Collected data
________________________________________

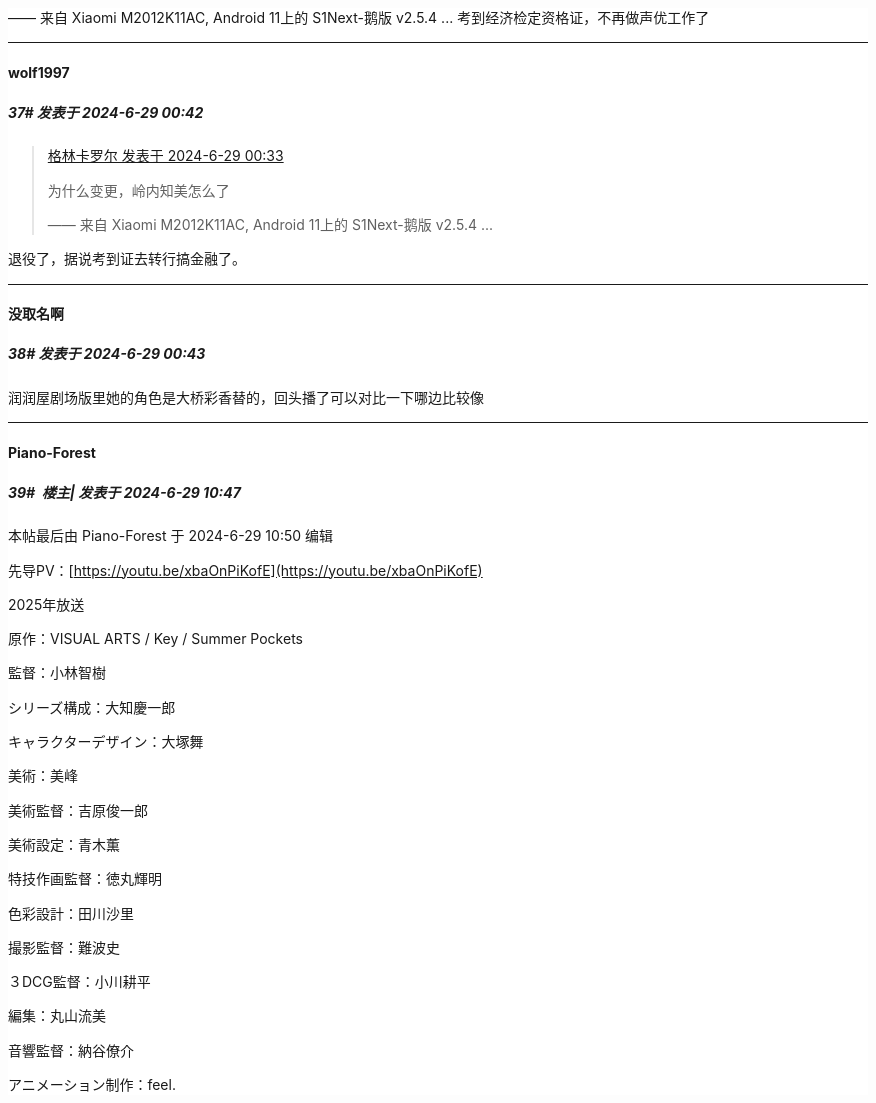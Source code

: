 —— 来自 Xiaomi M2012K11AC, Android 11上的 S1Next-鹅版 v2.5.4 ...</blockquote>
考到经济检定资格证，不再做声优工作了

*****

####  wolf1997  
##### 37#       发表于 2024-6-29 00:42

<blockquote><a href="httphttps://bbs.saraba1st.com/2b/forum.php?mod=redirect&amp;goto=findpost&amp;pid=65418110&amp;ptid=2044761" target="_blank">格林卡罗尔 发表于 2024-6-29 00:33</a>

为什么变更，岭内知美怎么了

—— 来自 Xiaomi M2012K11AC, Android 11上的 S1Next-鹅版 v2.5.4 ...</blockquote>
退役了，据说考到证去转行搞金融了。

*****

####  没取名啊  
##### 38#       发表于 2024-6-29 00:43

润润屋剧场版里她的角色是大桥彩香替的，回头播了可以对比一下哪边比较像

*****

####  Piano-Forest  
##### 39#         楼主| 发表于 2024-6-29 10:47

 本帖最后由 Piano-Forest 于 2024-6-29 10:50 编辑 

先导PV：[https://youtu.be/xbaOnPiKofE](https://youtu.be/xbaOnPiKofE)

2025年放送

原作：VISUAL ARTS / Key / Summer Pockets

監督：小林智樹 

シリーズ構成：大知慶一郎 

キャラクターデザイン：大塚舞 

美術：美峰

美術監督：吉原俊一郎 

美術設定：青木薫

特技作画監督：徳丸輝明

色彩設計：田川沙里 

撮影監督：難波史 

３DCG監督：小川耕平 

編集：丸山流美

音響監督：納谷僚介 

アニメーション制作：feel.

________________________________________

Task requirements: Every line with "Piano" in it should be copied from the entries.

Written answer:
####  Piano-Forest  
 本帖最后由 Piano-Forest 于 2024-6-29 10:50 编辑 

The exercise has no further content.